The former NSA and CIA Director Gen. Michael Hayden could possibly be the last person you would expect to be advocating government transparency.
However, his commentary in the last issue of the US Air Force’s Strategic Studies Quarterly confirms that he believes one of the biggest problem when it comes to cyber threats is that the secrecy that the government shrouds the events with is counterproductive.
“It is far easier to learn about physical threats from US government agencies than to learn about cyber threats,” he says. “In the popular culture, the availability of 10,000 applications for my smart phone is viewed as an unalloyed good. It is not—since each represents a potential vulnerability. But if we want to shift the popular culture, we need a broader flow of information to corporations and individuals to educate them on the threat. To do that we need to recalibrate what is truly secret. Our most pressing need is clear policy, formed by shared consensus, shaped by informed discussion, and created by a common body of knowledge.”

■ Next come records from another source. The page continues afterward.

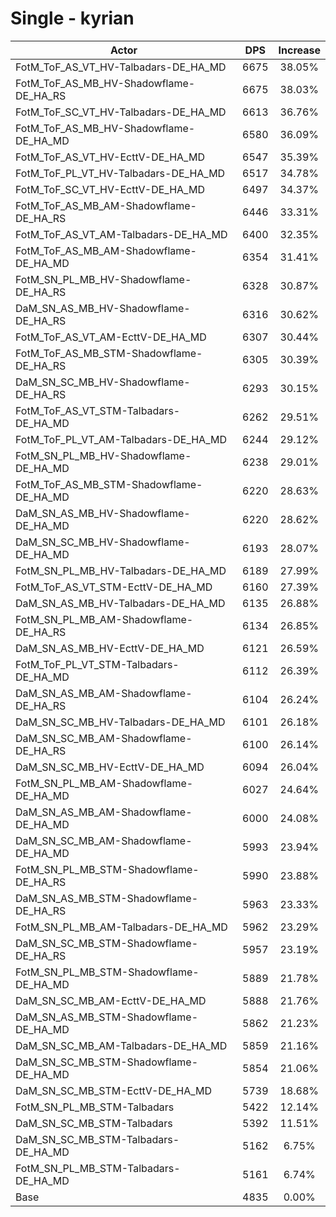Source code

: # Single - kyrian
| Actor | DPS | Increase |
|---|:---:|:---:|
|FotM_ToF_AS_VT_HV-Talbadars-DE_HA_MD|6675|38.05%|
|FotM_ToF_AS_MB_HV-Shadowflame-DE_HA_RS|6675|38.03%|
|FotM_ToF_SC_VT_HV-Talbadars-DE_HA_MD|6613|36.76%|
|FotM_ToF_AS_MB_HV-Shadowflame-DE_HA_MD|6580|36.09%|
|FotM_ToF_AS_VT_HV-EcttV-DE_HA_MD|6547|35.39%|
|FotM_ToF_PL_VT_HV-Talbadars-DE_HA_MD|6517|34.78%|
|FotM_ToF_SC_VT_HV-EcttV-DE_HA_MD|6497|34.37%|
|FotM_ToF_AS_MB_AM-Shadowflame-DE_HA_RS|6446|33.31%|
|FotM_ToF_AS_VT_AM-Talbadars-DE_HA_MD|6400|32.35%|
|FotM_ToF_AS_MB_AM-Shadowflame-DE_HA_MD|6354|31.41%|
|FotM_SN_PL_MB_HV-Shadowflame-DE_HA_RS|6328|30.87%|
|DaM_SN_AS_MB_HV-Shadowflame-DE_HA_RS|6316|30.62%|
|FotM_ToF_AS_VT_AM-EcttV-DE_HA_MD|6307|30.44%|
|FotM_ToF_AS_MB_STM-Shadowflame-DE_HA_RS|6305|30.39%|
|DaM_SN_SC_MB_HV-Shadowflame-DE_HA_RS|6293|30.15%|
|FotM_ToF_AS_VT_STM-Talbadars-DE_HA_MD|6262|29.51%|
|FotM_ToF_PL_VT_AM-Talbadars-DE_HA_MD|6244|29.12%|
|FotM_SN_PL_MB_HV-Shadowflame-DE_HA_MD|6238|29.01%|
|FotM_ToF_AS_MB_STM-Shadowflame-DE_HA_MD|6220|28.63%|
|DaM_SN_AS_MB_HV-Shadowflame-DE_HA_MD|6220|28.62%|
|DaM_SN_SC_MB_HV-Shadowflame-DE_HA_MD|6193|28.07%|
|FotM_SN_PL_MB_HV-Talbadars-DE_HA_MD|6189|27.99%|
|FotM_ToF_AS_VT_STM-EcttV-DE_HA_MD|6160|27.39%|
|DaM_SN_AS_MB_HV-Talbadars-DE_HA_MD|6135|26.88%|
|FotM_SN_PL_MB_AM-Shadowflame-DE_HA_RS|6134|26.85%|
|DaM_SN_AS_MB_HV-EcttV-DE_HA_MD|6121|26.59%|
|FotM_ToF_PL_VT_STM-Talbadars-DE_HA_MD|6112|26.39%|
|DaM_SN_AS_MB_AM-Shadowflame-DE_HA_RS|6104|26.24%|
|DaM_SN_SC_MB_HV-Talbadars-DE_HA_MD|6101|26.18%|
|DaM_SN_SC_MB_AM-Shadowflame-DE_HA_RS|6100|26.14%|
|DaM_SN_SC_MB_HV-EcttV-DE_HA_MD|6094|26.04%|
|FotM_SN_PL_MB_AM-Shadowflame-DE_HA_MD|6027|24.64%|
|DaM_SN_AS_MB_AM-Shadowflame-DE_HA_MD|6000|24.08%|
|DaM_SN_SC_MB_AM-Shadowflame-DE_HA_MD|5993|23.94%|
|FotM_SN_PL_MB_STM-Shadowflame-DE_HA_RS|5990|23.88%|
|DaM_SN_AS_MB_STM-Shadowflame-DE_HA_RS|5963|23.33%|
|FotM_SN_PL_MB_AM-Talbadars-DE_HA_MD|5962|23.29%|
|DaM_SN_SC_MB_STM-Shadowflame-DE_HA_RS|5957|23.19%|
|FotM_SN_PL_MB_STM-Shadowflame-DE_HA_MD|5889|21.78%|
|DaM_SN_SC_MB_AM-EcttV-DE_HA_MD|5888|21.76%|
|DaM_SN_AS_MB_STM-Shadowflame-DE_HA_MD|5862|21.23%|
|DaM_SN_SC_MB_AM-Talbadars-DE_HA_MD|5859|21.16%|
|DaM_SN_SC_MB_STM-Shadowflame-DE_HA_MD|5854|21.06%|
|DaM_SN_SC_MB_STM-EcttV-DE_HA_MD|5739|18.68%|
|FotM_SN_PL_MB_STM-Talbadars|5422|12.14%|
|DaM_SN_SC_MB_STM-Talbadars|5392|11.51%|
|DaM_SN_SC_MB_STM-Talbadars-DE_HA_MD|5162|6.75%|
|FotM_SN_PL_MB_STM-Talbadars-DE_HA_MD|5161|6.74%|
|Base|4835|0.00%|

He believes that a more transparent approach would allow a better education of the private sector and the public in general, and would jump-start a much needed debate about the issue, which would allow all sides to finally understand the complexity and maybe come to some conclusions on various “cyber” matters.
“US Cyber Command has been in existence for more than a year, and no one familiar with the command or its mission believes our current policy, law, or doctrine is adequate to our needs or our capabilities,” he points out. “Most disappointingly—the doctrinal, policy, and legal dilemmas we currently face remain unresolved even though they have been around for the better part of a decade. Now is the time to think about and force some issues that have been delayed too long.”